Dividends received by December 31, 2012, may be the last dividends in decades to be taxed at a rate as low as 15 percent. Therefore, common corporate practice of mailing dividends on December 31, 2012, or even in the first week of January 2013, may have the effect of unnecessarily forcing shareholders to pay tax that could have been avoided by mailing a week or so earlier. The downside to the corporation of accelerating the dividend mailing date, or even paying a special dividend, is minimal—principally affecting after-dividend profits, which is not the standard measure.
The income tax law puts all shareholders on the cash method for purposes of inclusion of dividends. Therefore, if a corporation establishes a record date and payment and mailing dates in December of 2012, but mails or otherwise transmits the dividends so close to year end that they have to be received the next year, the shareholders can confidently report them in the next year and the corporation confidently assumes that will be the case by not including those dividends in the Form 1099 supplied to shareholders for 2012.
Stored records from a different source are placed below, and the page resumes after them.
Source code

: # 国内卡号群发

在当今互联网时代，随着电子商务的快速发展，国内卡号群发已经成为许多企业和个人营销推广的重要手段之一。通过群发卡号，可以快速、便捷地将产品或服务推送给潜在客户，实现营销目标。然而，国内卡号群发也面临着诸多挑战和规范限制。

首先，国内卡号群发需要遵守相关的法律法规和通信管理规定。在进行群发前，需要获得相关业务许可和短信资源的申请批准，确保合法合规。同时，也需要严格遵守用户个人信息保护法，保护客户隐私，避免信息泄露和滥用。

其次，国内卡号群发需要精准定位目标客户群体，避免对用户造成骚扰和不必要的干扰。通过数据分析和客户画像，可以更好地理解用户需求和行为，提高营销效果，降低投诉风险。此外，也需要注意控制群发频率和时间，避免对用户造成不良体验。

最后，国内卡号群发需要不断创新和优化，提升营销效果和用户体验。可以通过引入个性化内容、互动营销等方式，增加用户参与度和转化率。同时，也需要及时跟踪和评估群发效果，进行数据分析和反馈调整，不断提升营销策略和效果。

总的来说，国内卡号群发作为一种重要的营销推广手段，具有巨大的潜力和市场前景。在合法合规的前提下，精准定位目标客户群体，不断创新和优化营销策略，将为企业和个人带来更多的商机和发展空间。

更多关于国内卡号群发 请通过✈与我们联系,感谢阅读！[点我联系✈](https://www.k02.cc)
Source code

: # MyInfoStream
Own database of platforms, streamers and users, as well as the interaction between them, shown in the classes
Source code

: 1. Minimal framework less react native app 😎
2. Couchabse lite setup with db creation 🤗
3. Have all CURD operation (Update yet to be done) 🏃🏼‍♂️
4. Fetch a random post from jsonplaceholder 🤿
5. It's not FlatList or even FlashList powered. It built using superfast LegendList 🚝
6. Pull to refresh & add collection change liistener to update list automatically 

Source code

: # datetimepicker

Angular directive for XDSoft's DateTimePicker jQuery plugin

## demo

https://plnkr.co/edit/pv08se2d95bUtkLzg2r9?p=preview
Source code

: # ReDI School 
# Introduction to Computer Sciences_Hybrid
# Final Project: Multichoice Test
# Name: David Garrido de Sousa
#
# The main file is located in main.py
For decades, this has been a uniformly beneficial system, resulting in the delaying of dividend tax liability—perhaps not so this year if individual tax rates on dividends increase for 2013, which may not be known until the end of 2013.
Many major American corporations are sitting on piles of cash, with no clear plans to utilize the cash. What better time to pay an extra dividend? Where the dividend is mailed in a live check, mailing should probably occur before Christmas. Where electronic transmission occurs, techniques that previously resulted in post-December 31receipt should be accelerated.